**Aim of the exercise**:
Set down the line that contains "## Questions?" and every line after it to the end of the entries, exactly as they stand and nothing more.

**Saved entries**:
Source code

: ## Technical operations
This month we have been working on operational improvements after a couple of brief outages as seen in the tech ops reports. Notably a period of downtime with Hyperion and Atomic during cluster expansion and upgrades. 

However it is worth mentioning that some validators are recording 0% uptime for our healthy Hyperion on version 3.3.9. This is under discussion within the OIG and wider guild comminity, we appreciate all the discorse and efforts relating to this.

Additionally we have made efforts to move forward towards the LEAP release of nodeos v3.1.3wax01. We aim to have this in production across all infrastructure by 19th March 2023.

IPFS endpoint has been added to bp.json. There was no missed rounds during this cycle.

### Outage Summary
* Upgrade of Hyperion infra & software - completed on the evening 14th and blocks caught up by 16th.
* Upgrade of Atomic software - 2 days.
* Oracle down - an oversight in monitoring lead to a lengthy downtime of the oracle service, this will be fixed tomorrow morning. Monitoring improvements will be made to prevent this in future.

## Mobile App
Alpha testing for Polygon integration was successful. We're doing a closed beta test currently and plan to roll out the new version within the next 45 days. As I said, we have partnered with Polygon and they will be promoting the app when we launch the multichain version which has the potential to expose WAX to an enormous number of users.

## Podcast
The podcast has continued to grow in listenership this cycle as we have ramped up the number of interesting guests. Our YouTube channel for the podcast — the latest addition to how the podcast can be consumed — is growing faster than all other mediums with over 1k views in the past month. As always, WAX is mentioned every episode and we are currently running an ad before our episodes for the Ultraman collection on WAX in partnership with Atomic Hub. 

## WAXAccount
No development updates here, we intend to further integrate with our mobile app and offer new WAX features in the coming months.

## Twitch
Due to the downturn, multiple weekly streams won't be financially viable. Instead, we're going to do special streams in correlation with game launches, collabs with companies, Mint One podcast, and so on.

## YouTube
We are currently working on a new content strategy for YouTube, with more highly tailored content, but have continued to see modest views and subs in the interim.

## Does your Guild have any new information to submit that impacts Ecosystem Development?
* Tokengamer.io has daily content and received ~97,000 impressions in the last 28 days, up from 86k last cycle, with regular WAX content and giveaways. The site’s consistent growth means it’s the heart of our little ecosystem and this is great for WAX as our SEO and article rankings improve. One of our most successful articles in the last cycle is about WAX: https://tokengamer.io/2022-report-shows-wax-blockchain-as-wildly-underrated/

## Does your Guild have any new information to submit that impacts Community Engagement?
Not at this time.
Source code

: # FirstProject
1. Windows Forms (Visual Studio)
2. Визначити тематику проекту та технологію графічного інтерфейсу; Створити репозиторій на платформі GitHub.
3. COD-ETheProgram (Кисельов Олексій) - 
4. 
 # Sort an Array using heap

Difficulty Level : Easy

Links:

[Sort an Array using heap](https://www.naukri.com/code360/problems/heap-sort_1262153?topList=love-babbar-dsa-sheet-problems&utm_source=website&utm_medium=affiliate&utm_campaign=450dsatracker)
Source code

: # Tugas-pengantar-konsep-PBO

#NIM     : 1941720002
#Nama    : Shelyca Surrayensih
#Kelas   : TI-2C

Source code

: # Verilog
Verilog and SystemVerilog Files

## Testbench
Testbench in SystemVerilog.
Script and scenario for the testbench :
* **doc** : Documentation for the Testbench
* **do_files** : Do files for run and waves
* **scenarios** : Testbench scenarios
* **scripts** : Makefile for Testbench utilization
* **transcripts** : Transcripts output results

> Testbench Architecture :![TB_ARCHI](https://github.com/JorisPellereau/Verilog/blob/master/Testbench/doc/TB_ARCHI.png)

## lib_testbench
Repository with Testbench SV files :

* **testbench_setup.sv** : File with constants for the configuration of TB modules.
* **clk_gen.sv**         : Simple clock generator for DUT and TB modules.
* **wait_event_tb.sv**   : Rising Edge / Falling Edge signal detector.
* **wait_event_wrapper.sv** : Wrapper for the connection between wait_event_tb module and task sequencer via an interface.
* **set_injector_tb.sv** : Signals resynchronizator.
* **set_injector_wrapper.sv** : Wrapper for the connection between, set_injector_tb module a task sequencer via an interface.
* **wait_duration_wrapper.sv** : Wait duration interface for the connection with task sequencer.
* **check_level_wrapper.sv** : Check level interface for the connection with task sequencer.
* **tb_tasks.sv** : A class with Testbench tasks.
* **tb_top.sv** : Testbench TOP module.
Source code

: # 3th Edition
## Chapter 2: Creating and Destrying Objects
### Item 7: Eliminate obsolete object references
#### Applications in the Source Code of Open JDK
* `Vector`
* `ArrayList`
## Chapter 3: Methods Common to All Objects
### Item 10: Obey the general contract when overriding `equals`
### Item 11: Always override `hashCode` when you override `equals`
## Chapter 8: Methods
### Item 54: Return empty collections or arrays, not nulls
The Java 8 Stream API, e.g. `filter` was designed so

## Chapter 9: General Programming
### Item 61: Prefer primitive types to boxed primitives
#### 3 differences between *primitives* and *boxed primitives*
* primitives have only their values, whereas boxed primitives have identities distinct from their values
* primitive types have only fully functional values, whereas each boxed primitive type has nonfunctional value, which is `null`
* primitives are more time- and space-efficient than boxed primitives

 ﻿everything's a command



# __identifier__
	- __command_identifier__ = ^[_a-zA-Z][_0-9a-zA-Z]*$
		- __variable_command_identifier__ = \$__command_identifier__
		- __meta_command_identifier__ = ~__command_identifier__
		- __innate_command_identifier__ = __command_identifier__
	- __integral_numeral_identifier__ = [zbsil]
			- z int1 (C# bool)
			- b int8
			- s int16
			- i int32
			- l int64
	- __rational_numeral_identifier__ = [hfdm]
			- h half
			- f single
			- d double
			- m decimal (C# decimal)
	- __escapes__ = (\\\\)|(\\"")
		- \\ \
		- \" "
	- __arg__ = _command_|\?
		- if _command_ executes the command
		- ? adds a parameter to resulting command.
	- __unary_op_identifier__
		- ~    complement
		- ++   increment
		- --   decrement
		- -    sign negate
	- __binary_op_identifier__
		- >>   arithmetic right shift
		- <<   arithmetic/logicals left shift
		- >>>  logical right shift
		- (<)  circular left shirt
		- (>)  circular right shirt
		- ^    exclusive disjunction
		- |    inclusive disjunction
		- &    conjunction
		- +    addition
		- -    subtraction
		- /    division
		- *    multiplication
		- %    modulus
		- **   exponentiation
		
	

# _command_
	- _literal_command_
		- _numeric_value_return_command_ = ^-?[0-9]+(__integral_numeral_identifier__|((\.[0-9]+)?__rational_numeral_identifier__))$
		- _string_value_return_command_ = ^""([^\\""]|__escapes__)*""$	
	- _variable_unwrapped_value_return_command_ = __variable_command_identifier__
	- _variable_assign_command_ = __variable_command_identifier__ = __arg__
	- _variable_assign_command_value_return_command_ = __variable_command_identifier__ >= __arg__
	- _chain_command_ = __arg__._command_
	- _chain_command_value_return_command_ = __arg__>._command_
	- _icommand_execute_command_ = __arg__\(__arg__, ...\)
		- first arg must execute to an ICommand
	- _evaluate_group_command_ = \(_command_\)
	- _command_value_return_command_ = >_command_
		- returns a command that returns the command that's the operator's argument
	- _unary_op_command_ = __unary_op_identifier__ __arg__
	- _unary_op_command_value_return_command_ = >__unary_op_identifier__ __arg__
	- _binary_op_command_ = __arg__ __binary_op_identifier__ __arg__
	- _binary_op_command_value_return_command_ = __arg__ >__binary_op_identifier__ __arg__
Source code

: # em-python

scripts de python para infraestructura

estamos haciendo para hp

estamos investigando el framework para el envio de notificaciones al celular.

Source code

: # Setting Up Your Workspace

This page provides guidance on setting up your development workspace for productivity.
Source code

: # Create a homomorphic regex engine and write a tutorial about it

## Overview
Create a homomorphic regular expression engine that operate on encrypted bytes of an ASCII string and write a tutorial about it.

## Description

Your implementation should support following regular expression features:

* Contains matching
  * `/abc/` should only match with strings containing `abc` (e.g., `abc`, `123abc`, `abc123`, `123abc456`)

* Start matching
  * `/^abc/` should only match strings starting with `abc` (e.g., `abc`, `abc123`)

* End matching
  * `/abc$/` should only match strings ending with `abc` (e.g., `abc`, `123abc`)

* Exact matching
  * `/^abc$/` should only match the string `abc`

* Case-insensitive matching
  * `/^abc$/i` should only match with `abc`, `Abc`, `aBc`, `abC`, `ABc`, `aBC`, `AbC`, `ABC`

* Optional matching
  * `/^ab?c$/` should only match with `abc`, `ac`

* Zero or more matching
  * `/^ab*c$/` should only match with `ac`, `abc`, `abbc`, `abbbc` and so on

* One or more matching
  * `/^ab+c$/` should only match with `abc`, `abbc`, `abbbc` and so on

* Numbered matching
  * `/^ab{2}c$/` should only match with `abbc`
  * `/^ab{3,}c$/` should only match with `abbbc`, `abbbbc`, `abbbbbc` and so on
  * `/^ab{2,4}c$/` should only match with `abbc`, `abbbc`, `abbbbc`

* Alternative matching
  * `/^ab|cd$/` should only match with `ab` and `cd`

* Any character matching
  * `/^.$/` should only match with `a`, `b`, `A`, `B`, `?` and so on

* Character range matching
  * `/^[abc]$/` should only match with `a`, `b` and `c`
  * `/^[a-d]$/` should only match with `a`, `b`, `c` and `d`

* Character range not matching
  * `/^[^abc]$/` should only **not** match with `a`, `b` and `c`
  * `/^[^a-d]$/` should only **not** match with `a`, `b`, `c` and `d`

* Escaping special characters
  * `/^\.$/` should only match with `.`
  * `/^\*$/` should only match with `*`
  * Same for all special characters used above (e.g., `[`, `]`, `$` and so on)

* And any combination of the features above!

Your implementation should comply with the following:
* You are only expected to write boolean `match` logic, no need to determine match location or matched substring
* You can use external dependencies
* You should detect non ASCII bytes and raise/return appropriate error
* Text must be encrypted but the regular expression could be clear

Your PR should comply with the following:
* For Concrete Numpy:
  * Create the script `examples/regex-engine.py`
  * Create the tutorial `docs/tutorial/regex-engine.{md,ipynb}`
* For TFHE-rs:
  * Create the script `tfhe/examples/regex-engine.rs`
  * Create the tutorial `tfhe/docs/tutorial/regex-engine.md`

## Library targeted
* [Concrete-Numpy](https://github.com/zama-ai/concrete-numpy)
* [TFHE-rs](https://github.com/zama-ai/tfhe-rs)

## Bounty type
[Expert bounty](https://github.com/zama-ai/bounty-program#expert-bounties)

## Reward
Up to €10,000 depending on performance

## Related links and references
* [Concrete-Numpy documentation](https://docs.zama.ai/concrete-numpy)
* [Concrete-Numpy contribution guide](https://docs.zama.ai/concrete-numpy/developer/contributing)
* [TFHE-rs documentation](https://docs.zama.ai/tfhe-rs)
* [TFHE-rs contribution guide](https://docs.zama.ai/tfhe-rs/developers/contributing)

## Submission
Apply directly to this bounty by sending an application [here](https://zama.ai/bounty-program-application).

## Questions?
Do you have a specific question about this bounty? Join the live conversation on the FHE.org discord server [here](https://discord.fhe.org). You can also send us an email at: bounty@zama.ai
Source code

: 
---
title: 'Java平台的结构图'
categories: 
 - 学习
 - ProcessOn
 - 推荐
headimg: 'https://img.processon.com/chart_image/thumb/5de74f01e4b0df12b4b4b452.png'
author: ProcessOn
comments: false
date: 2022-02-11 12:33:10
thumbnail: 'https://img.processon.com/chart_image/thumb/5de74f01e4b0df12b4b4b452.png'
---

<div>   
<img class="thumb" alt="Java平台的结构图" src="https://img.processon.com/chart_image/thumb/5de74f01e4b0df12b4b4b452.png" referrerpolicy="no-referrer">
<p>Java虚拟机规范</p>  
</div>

**Answer box**:
## Questions?
Do you have a specific question about this bounty? Join the live conversation on the FHE.org discord server [here](https://discord.fhe.org). You can also send us an email at: bounty@zama.ai
Source code

: 
---
title: 'Java平台的结构图'
categories: 
 - 学习
 - ProcessOn
 - 推荐
headimg: 'https://img.processon.com/chart_image/thumb/5de74f01e4b0df12b4b4b452.png'
author: ProcessOn
comments: false
date: 2022-02-11 12:33:10
thumbnail: 'https://img.processon.com/chart_image/thumb/5de74f01e4b0df12b4b4b452.png'
---

<div>   
<img class="thumb" alt="Java平台的结构图" src="https://img.processon.com/chart_image/thumb/5de74f01e4b0df12b4b4b452.png" referrerpolicy="no-referrer">
<p>Java虚拟机规范</p>  
</div>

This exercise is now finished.